This week’s life adventure involved a visit to the Emergency Room, my first ever. Normally, I do everything in my power to avoid doctors and hospitals, believing passionately as I do in aggressive, proactive preventive measures to stay healthy. But this week I realized, not for the first time, that professional medical assistance is sometimes inescapable.
Last Friday I fell ill from who-knows-what — the kind of ill that makes death seem like a pleasant alternative. It felt like malaria, which I’ve had once: a roller-coaster of hot sweats and cold shivers, a head that feels like it’s about to explode all over the room, the inability to stand – or eat or drink or sleep or, in general, function.
So when my duena (landlady) came home from wherever she’d been all day, and I told her what was what, she swung into action, being the motherly Mexican woman she is. She phoned a woman-doctor friend of hers, described my symptoms to her, and was told to take me to an Emergency Room right away. So off we went in my duena’s car.
The first ER we tried, at the general hospital, was overwhelmed at that moment due to a major automobile accident involving multiple victims. So my dear duena kept driving, through San Miguel’s darkening streets and outlying highways, to find other options. Finally, we found a small, private hospital that looked promising, even welcoming.
And welcome me they did. I was whisked in, put in a wheelchair, and treated like a princess in a palanquin, while my duena waited in the lobby. I seemed to be their only patient that evening, and everyone appeared happy to come to my aid.
“Do you speak Spanish?” the lovely young nurse asked me, as she began taking my vitals.
“Un pequeño” (a little), I said, explaining that I do best when Spanish conversations are conducted “despacio” (slowly). Fast Spanish – the kind that most Mexicans speak — flies right over my head, I told her, using both words and hand gestures to make my point.
She smiled and spoke gently and slowly to me.
Then seemingly out of nowhere (I was still feeling sick and dizzy and having trouble focusing) a not very tall but very classically dark-and-handsome young man in green scrubs arrived by my side and introduced himself as Doctor Diego. He, too, spoke no English.
I tried my best to follow what he was saying, but I was distracted by his good looks. What a beautiful creature, I thought to myself, muy guapo! Which made me feel surprisingly alive and well.
I looked up at him from the wheelchair, smiled into his movie-star-worthy cara (face), nodded, and repeated “Si” to everything he said. Literally and figuratively, I put myself in his able hands. My innate trust issues suddenly vanished. I was up for whatever he wanted to do with or for me. “Si, doctor.” I’m yours.
He put me on a drip, through which the ER nurse, Katy, administered medications – for the pain, nausea, and so on – and took blood to be analyzed. He stood by my hospital bed and caringly asked me questions, such as family medical history and allergies, then listened patiently as I answered him in splintered Spanish, all the while patting his arm with my free hand.
He must have been no more than thirty – younger than my grandson – but I found myself falling in love. Don’t leave me, a twenty-five-year-old voice in my heart was whispering to him through my seventy-seven-year-old eyes. Was this malaria-like illness making me delusional?
By this time, it was nearing midnight, and I sensed I wasn’t going anywhere.
“We’ll be keeping you overnight, for observation,” I think he said in Spanish.
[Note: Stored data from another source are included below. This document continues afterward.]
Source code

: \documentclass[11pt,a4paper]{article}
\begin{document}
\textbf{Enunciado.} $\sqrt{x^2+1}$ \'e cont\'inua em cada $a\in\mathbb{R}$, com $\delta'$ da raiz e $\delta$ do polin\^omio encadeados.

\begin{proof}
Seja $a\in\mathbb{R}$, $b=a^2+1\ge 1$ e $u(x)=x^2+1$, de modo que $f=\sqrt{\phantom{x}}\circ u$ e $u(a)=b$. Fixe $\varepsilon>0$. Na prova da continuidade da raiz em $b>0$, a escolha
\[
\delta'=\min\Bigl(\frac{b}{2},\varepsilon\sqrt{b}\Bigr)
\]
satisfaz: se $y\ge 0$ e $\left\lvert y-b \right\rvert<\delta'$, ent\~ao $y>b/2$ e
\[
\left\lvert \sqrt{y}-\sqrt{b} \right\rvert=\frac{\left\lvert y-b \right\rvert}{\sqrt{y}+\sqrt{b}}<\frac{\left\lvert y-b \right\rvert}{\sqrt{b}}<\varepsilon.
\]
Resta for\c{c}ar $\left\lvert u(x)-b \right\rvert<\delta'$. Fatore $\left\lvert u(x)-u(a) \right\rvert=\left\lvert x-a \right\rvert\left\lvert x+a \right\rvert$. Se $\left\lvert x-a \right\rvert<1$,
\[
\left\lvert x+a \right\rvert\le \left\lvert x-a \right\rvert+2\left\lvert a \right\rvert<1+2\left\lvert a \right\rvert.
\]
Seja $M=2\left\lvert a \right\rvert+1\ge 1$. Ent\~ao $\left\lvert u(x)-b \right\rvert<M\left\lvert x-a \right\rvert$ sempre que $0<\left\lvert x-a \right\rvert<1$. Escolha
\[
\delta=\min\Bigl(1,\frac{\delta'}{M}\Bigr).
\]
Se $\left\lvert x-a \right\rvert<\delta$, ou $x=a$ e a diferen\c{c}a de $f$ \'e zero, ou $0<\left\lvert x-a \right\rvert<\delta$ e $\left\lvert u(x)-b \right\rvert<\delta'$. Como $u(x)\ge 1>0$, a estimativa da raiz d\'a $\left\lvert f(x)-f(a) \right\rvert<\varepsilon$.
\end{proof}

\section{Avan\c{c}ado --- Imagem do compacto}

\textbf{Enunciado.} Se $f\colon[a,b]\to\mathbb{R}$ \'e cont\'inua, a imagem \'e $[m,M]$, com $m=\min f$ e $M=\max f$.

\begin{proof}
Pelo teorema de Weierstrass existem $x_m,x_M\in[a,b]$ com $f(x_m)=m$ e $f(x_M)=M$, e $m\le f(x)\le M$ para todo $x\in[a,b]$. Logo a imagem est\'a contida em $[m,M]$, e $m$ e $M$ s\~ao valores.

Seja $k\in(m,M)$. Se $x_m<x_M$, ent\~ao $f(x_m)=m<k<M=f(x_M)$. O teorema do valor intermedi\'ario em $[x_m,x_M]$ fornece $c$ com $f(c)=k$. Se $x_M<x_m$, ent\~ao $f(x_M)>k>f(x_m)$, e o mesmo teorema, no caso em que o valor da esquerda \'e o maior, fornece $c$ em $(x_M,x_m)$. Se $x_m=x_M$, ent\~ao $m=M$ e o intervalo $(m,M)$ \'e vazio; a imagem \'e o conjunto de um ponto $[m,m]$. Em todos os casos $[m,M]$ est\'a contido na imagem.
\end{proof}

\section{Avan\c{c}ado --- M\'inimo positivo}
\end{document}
Really? I thought. That’s fine with me! But all I could say was “Si, doctor.”
The habitation (room) they found for me upstairs had a large, comfortable sofa in it, where my duena spent the night. Here in Mexico, I learned, hospital patients must be accompanied by a close friend or family member at all times. My duena says we are family.
I was dozing off when Doctor Guapo appeared in this room, by this hospital bed, where I was tethered by tubes to the drip on my left and an arm cuff on my right. He spoke with me as if he had nothing better to do, nowhere better to go. From what I could grasp, he was going off duty, and he wanted to see how I was doing before he left. He explained that he’d like me to stay another day so he could call in a specialist to examine me; but if I chose to, I could go home in the morning. I chose the latter.
So the root cause of this ER episode, other than severe dehydration, remains something of a mystery. But one thing is clear to me: Deep down, thanks to Doctor Guapo, I know my heart is still young and alive.